Hide-and-Seek Attribution: Weakly Supervised Segmentation of Vertebral Metastases in CT
Matan Atad, Alexander W. Marka, Lisa Steinhelfer, Anna Curto-Vilalta, Yannik Leonhardt, Sarah C. Foreman, Anna-Sophia Walburga Dietrich, Robert Graf, Alexandra S. Gersing, Bjoern Menze, Daniel Rueckert, Jan S. Kirschke, Hendrik Möller
TL;DR
The paper tackles the challenge of segmenting vertebral metastases on CT without voxel-level labels by turning vertebra-level healthy/malignant annotations into lesion masks. It introduces a diffusion-based Diffusion Autoencoder (DAE) to generate healthy edits and a Hide-and-Seek Attribution framework that tests the malignant contribution of each candidate region in isolation, using a latent-space classifier to score regions. Across held-out data, the method achieves high Dice and F1 scores for blastic and lytic lesions, outperforming representative weakly supervised baselines and offering lesion-level interpretability. The approach demonstrates that generative editing combined with selective occlusion can yield accurate, explainable segmentation in CT with minimal supervision, with potential clinical impact for lesion burden and stability assessment.
Abstract
Accurate segmentation of vertebral metastasis in CT is clinically important yet difficult to scale, as voxel-level annotations are scarce and both lytic and blastic lesions often resemble benign degenerative changes. We introduce a weakly supervised method trained solely on vertebra-level healthy/malignant labels, without any lesion masks. The method combines a Diffusion Autoencoder (DAE) that produces a classifier-guided healthy edit of each vertebra with pixel-wise difference maps that propose candidate lesion regions. To determine which regions truly reflect malignancy, we introduce Hide-and-Seek Attribution: each candidate is revealed in turn while all others are hidden, the edited image is projected back to the data manifold by the DAE, and a latent-space classifier quantifies the isolated malignant contribution of that component.
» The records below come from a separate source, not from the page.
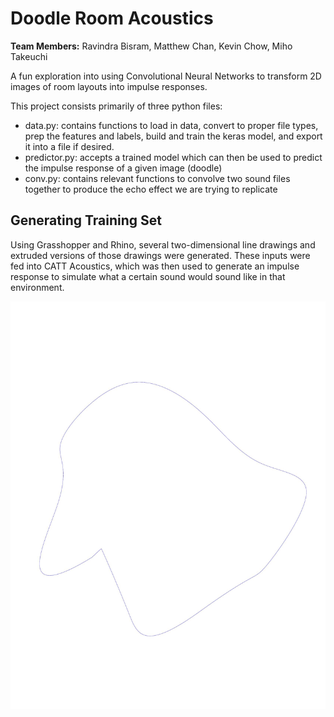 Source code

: # Doodle Room Acoustics
**Team Members:** Ravindra Bisram, Matthew Chan, Kevin Chow, Miho Takeuchi

A fun exploration into using Convolutional Neural Networks to transform 2D images of room layouts into impulse responses. 

This project consists primarily of three python files: 
- data.py: contains functions to load in data, convert to proper file types, prep the features and labels, build and train the keras model, and export it into a file if desired.
- predictor.py: accepts a trained model which can then be used to predict the impulse response of a given image (doodle)
- conv.py: contains relevant functions to convolve two sound files together to produce the echo effect we are trying to replicate

## Generating Training Set
Using Grasshopper and Rhino, several two-dimensional line drawings and extruded versions of those drawings were generated. These inputs were fed into CATT Acoustics, which was then used to generate an impulse response to simulate what a certain sound would sound like in that environment.	


![Sample image bcB17](/JPG/bcB17.jpg)
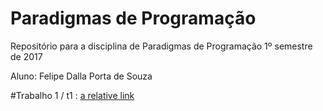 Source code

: # Paradigmas de Programação
Repositório para a disciplina de Paradigmas de Programação
1º semestre de 2017

Aluno: Felipe Dalla Porta de Souza

#Trabalho 1 / t1 :
[a relative link](t1/t1parte1.py)
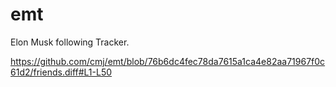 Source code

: # emt
Elon Musk following Tracker.

https://github.com/cmj/emt/blob/76b6dc4fec78da7615a1ca4e82aa71967f0c61d2/friends.diff#L1-L50
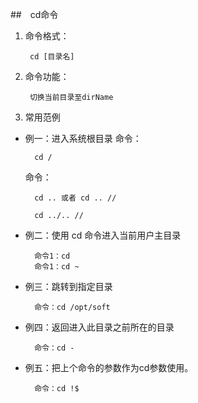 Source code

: ##　cd命令

1. 命令格式：

        cd [目录名]

2. 命令功能：

        切换当前目录至dirName

3. 常用范例
* 例一：进入系统根目录
   命令：

        cd /

   命令：

        cd .. 或者 cd .. //

        cd ../.. //


* 例二：使用 cd 命令进入当前用户主目录

        命令1：cd
        命令1：cd ~

* 例三：跳转到指定目录

        命令：cd /opt/soft

* 例四：返回进入此目录之前所在的目录

        命令：cd -

* 例五：把上个命令的参数作为cd参数使用。

        命令：cd !$ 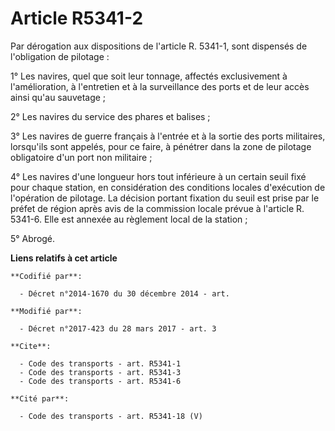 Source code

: # Article R5341-2

Par dérogation aux dispositions de l'article R. 5341-1, sont dispensés de l'obligation de pilotage :

1° Les navires, quel que soit leur tonnage, affectés exclusivement à l'amélioration, à l'entretien et à la surveillance des
ports et de leur accès ainsi qu'au sauvetage ;

2° Les navires du service des phares et balises ;

3° Les navires de guerre français à l'entrée et à la sortie des ports militaires, lorsqu'ils sont appelés, pour ce faire, à
pénétrer dans la zone de pilotage obligatoire d'un port non militaire ;

4° Les navires d'une longueur hors tout inférieure à un certain seuil fixé pour chaque station, en considération des
conditions locales d'exécution de l'opération de pilotage. La décision portant fixation du seuil est prise par le préfet de
région après avis de la commission locale prévue à l'article R. 5341-6. Elle est annexée au règlement local de la station ;

5° Abrogé.

**Liens relatifs à cet article**

	**Codifié par**:

	  - Décret n°2014-1670 du 30 décembre 2014 - art.

	**Modifié par**:

	  - Décret n°2017-423 du 28 mars 2017 - art. 3

	**Cite**:

	  - Code des transports - art. R5341-1
	  - Code des transports - art. R5341-3
	  - Code des transports - art. R5341-6

	**Cité par**:

	  - Code des transports - art. R5341-18 (V)
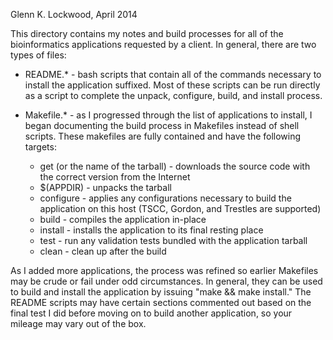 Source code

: Glenn K. Lockwood, April 2014

This directory contains my notes and build processes for all of the 
bioinformatics applications requested by a client.  In general, there are two 
types of files:

* README.* - bash scripts that contain all of the commands necessary to 
    install the application suffixed.  Most of these scripts can be run 
    directly as a script to complete the unpack, configure, build, and install 
    process.

* Makefile.* - as I progressed through the list of applications to install, I 
    began documenting the build process in Makefiles instead of shell scripts.
    These makefiles are fully contained and have the following targets: 

    * get (or the name of the tarball) - downloads the source code with the
      correct version from the Internet
    * $(APPDIR) - unpacks the tarball
    * configure - applies any configurations necessary to build the application
      on this host (TSCC, Gordon, and Trestles are supported)
    * build - compiles the application in-place
    * install - installs the application to its final resting place
    * test - run any validation tests bundled with the application tarball
    * clean - clean up after the build

As I added more applications, the process was refined so earlier Makefiles
may be crude or fail under odd circumstances.  In general, they can be used
to build and install the application by issuing "make && make install."  The
README scripts may have certain sections commented out based on the final
test I did before moving on to build another application, so your mileage may
vary out of the box.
High-scoring regions form the final lytic or blastic segmentation. On held-out radiologist annotations, we achieve strong blastic/lytic performance despite no mask supervision (F1: 0.91/0.85; Dice: 0.87/0.78), exceeding baselines (F1: 0.79/0.67; Dice: 0.74/0.55). These results show that vertebra-level labels can be transformed into reliable lesion masks, demonstrating that generative editing combined with selective occlusion supports accurate weakly supervised segmentation in CT.